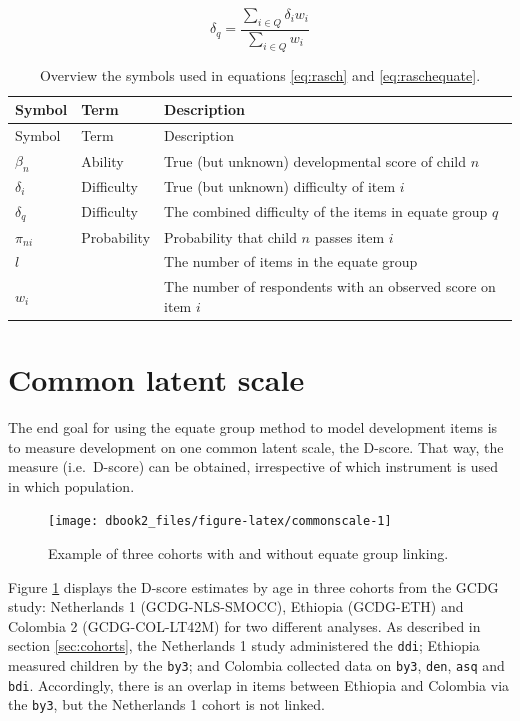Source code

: \documentclass[
]{book}
\begin{document}
\begin{equation}
\delta_q = \frac{\sum_{i\in Q} \delta_iw_i}{\sum_{i\in Q} w_i} \label{eq:raschequate}
\end{equation}

\begin{longtable}[]{@{}lll@{}}
\caption{\label{tab:symbols} Overview the symbols used in equations \eqref{eq:rasch} and \eqref{eq:raschequate}.}\tabularnewline
\toprule
Symbol & Term & Description\tabularnewline
\midrule
\endfirsthead
\toprule
Symbol & Term & Description\tabularnewline
\midrule
\endhead
\(\beta_n\) & Ability & True (but unknown) developmental score of child \(n\)\tabularnewline
\(\delta_i\) & Difficulty & True (but unknown) difficulty of item \(i\)\tabularnewline
\(\delta_q\) & Difficulty & The combined difficulty of the items in equate group \(q\)\tabularnewline
\(\pi_{ni}\) & Probability & Probability that child \(n\) passes item \(i\)\tabularnewline
\(l\) & & The number of items in the equate group\tabularnewline
\(w_i\) & & The number of respondents with an observed score on item \(i\)\tabularnewline
\bottomrule
\end{longtable}

\hypertarget{sec:commonscale}{%
\section{Common latent scale}\label{sec:commonscale}}

The end goal for using the equate group method to model development items is to measure development on one common latent scale, the D-score. That way, the measure (i.e.~D-score) can be obtained, irrespective of which instrument is used in which population.

\begin{figure}

{\centering \texttt{[image: dbook2\_files/figure-latex/commonscale-1]} 

}

\caption{Example of three cohorts with and without equate group linking.}\label{fig:commonscale}
\end{figure}



Figure \ref{fig:commonscale} displays the D-score estimates by age in three cohorts from the GCDG study: Netherlands 1 (GCDG-NLS-SMOCC), Ethiopia (GCDG-ETH) and Colombia 2 (GCDG-COL-LT42M) for two different analyses. As described in section \ref{sec:cohorts}, the Netherlands 1 study administered the \texttt{ddi}; Ethiopia measured children by the \texttt{by3}; and Colombia collected data on \texttt{by3}, \texttt{den}, \texttt{asq} and \texttt{bdi}. Accordingly, there is an overlap in items between Ethiopia and Colombia via the \texttt{by3}, but the Netherlands 1 cohort is not linked.
\end{document}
::::::::::
▶ [WORK ITEM]: Please give, as a bare number, how many lines in the listing above contain "True".

▶ [ANSWER SPACE]: 2